- Born: Martin Noel Galgani Fitzpatrick December 13, 1967 (age 58) Ballyfin, County Laois, Ireland
- Occupation: Veterinary Surgeon
- Awards: Honorary Doctorate, University of Surrey (2009); Blaine Award, British Small Animal Veterinary Association (BSAVA) (2014); University College Dublin Alumni Award for Veterinary Medicine (2017); Honorary Doctorate, University of Bath (2018);

Academic background
- Education: University College Dublin (MVB, 1990)

Academic work
- Discipline: Small Animal Orthopaedics (DSAS(Orth)); Veterinary Radiology (CertVR); Veterinary Sports Medicine and Rehabilitation (DipACVSMR);
- Institutions: Fitzpatrick Referrals; University of Surrey; University of Florida;
- Website: www.noelfitzpatrick.vet

= Noel Fitzpatrick =

Irish veterinary surgeon

Noel Fitzpatrick is an Irish veterinary surgeon, based in Eashing, Surrey, who came to prominence through the television programme The Supervet.
Originally from Ballyfin, in County Laois, Ireland, he moved to Guildford, Surrey, in 1993, where he is director and managing clinician at Fitzpatrick Referrals. Fitzpatrick Referrals, based in Eashing, Surrey, specialises in orthopaedics and neurosurgery. He also leads the Fitzpatrick Institute for the Restoration of Skeletal Tissue (FIRST) at the same site. He previously founded a separate hospital specialising in oncology and soft tissue surgery in Guildford, which has since been bought out by the managing team and renamed. He is director of a number of biotechnology companies spun off from his practice.

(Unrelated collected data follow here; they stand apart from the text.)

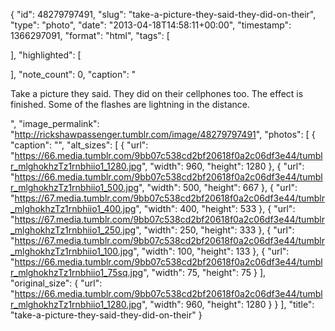 {
  "id": 48279797491,
  "slug": "take-a-picture-they-said-they-did-on-their",
  "type": "photo",
  "date": "2013-04-18T14:58:11+00:00",
  "timestamp": 1366297091,
  "format": "html",
  "tags": [

  ],
  "highlighted": [

  ],
  "note_count": 0,
  "caption": "<p>Take a picture they said. They did on their cellphones too. The effect is finished. Some of the flashes are lightning in the distance.</p>",
  "image_permalink": "http://rickshawpassenger.tumblr.com/image/48279797491",
  "photos": [
    {
      "caption": "",
      "alt_sizes": [
        {
          "url": "https://66.media.tumblr.com/9bb07c538cd2bf20618f0a2c06df3e44/tumblr_mlghokhzTz1rnbhiio1_1280.jpg",
          "width": 960,
          "height": 1280
        },
        {
          "url": "https://66.media.tumblr.com/9bb07c538cd2bf20618f0a2c06df3e44/tumblr_mlghokhzTz1rnbhiio1_500.jpg",
          "width": 500,
          "height": 667
        },
        {
          "url": "https://67.media.tumblr.com/9bb07c538cd2bf20618f0a2c06df3e44/tumblr_mlghokhzTz1rnbhiio1_400.jpg",
          "width": 400,
          "height": 533
        },
        {
          "url": "https://67.media.tumblr.com/9bb07c538cd2bf20618f0a2c06df3e44/tumblr_mlghokhzTz1rnbhiio1_250.jpg",
          "width": 250,
          "height": 333
        },
        {
          "url": "https://67.media.tumblr.com/9bb07c538cd2bf20618f0a2c06df3e44/tumblr_mlghokhzTz1rnbhiio1_100.jpg",
          "width": 100,
          "height": 133
        },
        {
          "url": "https://66.media.tumblr.com/9bb07c538cd2bf20618f0a2c06df3e44/tumblr_mlghokhzTz1rnbhiio1_75sq.jpg",
          "width": 75,
          "height": 75
        }
      ],
      "original_size": {
        "url": "https://66.media.tumblr.com/9bb07c538cd2bf20618f0a2c06df3e44/tumblr_mlghokhzTz1rnbhiio1_1280.jpg",
        "width": 960,
        "height": 1280
      }
    }
  ],
  "title": "take-a-picture-they-said-they-did-on-their"
}

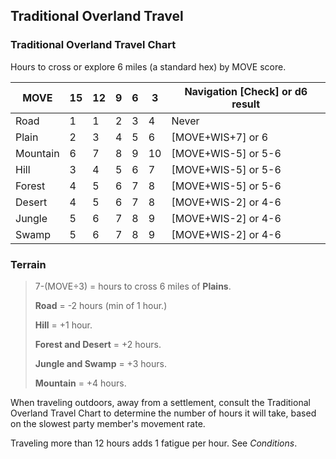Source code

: ## Traditional Overland Travel

### Traditional Overland Travel Chart

Hours to cross or explore 6 miles (a standard hex) by MOVE score.

| **MOVE** | **15** | **12** | **9** | **6** | **3** | **Navigation [Check] or d6 result** |
| -------- | ------ | ------ | ----- | ----- | ----- | ----------------------------------- |
| Road     | 1      | 1      | 2     | 3     | 4     | Never                               |
| Plain    | 2      | 3      | 4     | 5     | 6     | [MOVE+WIS+7] or 6                   |
| Mountain | 6      | 7      | 8     | 9     | 10    | [MOVE+WIS-5] or 5-6                 |
| Hill     | 3      | 4      | 5     | 6     | 7     | [MOVE+WIS-5] or 5-6                 |
| Forest   | 4      | 5      | 6     | 7     | 8     | [MOVE+WIS-5] or 5-6                 |
| Desert   | 4      | 5      | 6     | 7     | 8     | [MOVE+WIS-2] or 4-6                 |
| Jungle   | 5      | 6      | 7     | 8     | 9     | [MOVE+WIS-2] or 4-6                 |
| Swamp    | 5      | 6      | 7     | 8     | 9     | [MOVE+WIS-2] or 4-6                 |

### Terrain

> 7-(MOVE÷3) = hours to cross 6 miles of **Plains**.
>
> **Road** = -2 hours (min of 1 hour.)
>
> **Hill** = +1 hour.
>
> **Forest and Desert** = +2 hours.
>
> **Jungle and Swamp**  = +3 hours.
>
> **Mountain**  = +4 hours.

When traveling outdoors, away from a settlement, consult the Traditional Overland Travel Chart to determine the number of hours it will take, based on the slowest party member's movement rate.

Traveling more than 12 hours adds 1 fatigue per hour. See *Conditions*.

==Academic career and research==
Fitzpatrick obtained his Bachelor of Veterinary Medicine from University College Dublin, in 1990.

In November 2014, he was awarded the UCD Alumni Award for veterinary medicine. He was awarded an honorary doctorate by the University of Surrey for the concept of One Medicine: the advancement of human and animal treatments in tandem. He is an Associate Professor at the University of Florida School of Veterinary Medicine and Professor and founding member of Orthopaedics in the School of Veterinary Medicine at the University of Surrey.

In 2017, he was presented with the Blaine Award by British Small Animal Veterinary Association for outstanding contributions to the advancement of small animal veterinary medicine and surgery. The award acknowledges him as the creator of more than 30 new techniques in the field. Fitzpatrick is the director of Fitzbionics, a team of bioengineers focussed on developing new implants and technologies in animals.

In 2018, Fitzpatrick received an honorary Doctorate of Science from the University of Bath in recognition of his pioneering work in veterinary orthopaedics and neurosurgery, his leadership at Fitzpatrick Referrals, and his collaboration with the University on innovative surgical technologies aimed at improving both animal and human medicine.

== Veterinary surgery ==
In 2009, he became the first veterinary surgeon in the world to successfully apply an amputation prosthesis (PerFiTS) to a cat named Oscar who had lost both hind feet in an accident. In 2014, Fitzpatrick was recognised by Guinness World Records for being the first veterinary surgeon to conduct that operation.

==Television and radio==
Fitzpatrick and his team at Fitzpatrick Referrals have been the subject of television series, including The Bionic Vet and The Supervet. Fitzpatrick has also appeared on The One Show, Graham Norton's BBC Radio 2 show, Steve Wright in the Afternoon, Heartbeat and The Chris Evans Breakfast Show. In October 2018, Fitzpatrick was the subject of BBC Radio 4's The Life Scientific, discussing his life and work with the programme's presenter, Jim Al-Khalili.

===The Bionic Vet (2010)===

The 2010 BBC documentary television series The Bionic Vet followed the work of vet Fitzpatrick and his team at Fitzpatrick Referrals. The series saw Fitzpatrick develop new methods and techniques to help pets with unique problems.

=== The Supervet (2014–present) ===

In 2014, Fitzpatrick and his practice became the subject of the Channel 4 television series The Supervet. It continues to run, and Series 12 was being broadcast in September 2018.

==Performing arts==
Outside of his veterinary career, Fitzpatrick has a keen interest in acting. He has been cast in two episodes of ITV's Heartbeat as vet Andrew Lawrence, first broadcast in November 2002, and as sheep rustler Gabriel broadcast in January 2000. He appeared in an episode of the BBC medical drama Casualty (2005), around the same time he appeared in the documentary TV series Wildlife SOS, resulting in the BBC receiving complaints that the latter show included an actor who was pretending to be a vet. He has appeared in the ITV series London's Burning (2001), and two episodes of ITV's The Bill. Fitzpatrick's first film appearance was in the horror film The Devil's Tattoo (2003). He took the lead role in the film Live for the Moment (2004) in which he starred as David Fowler, and starred as Inspector Beckett in the film Framed (2008).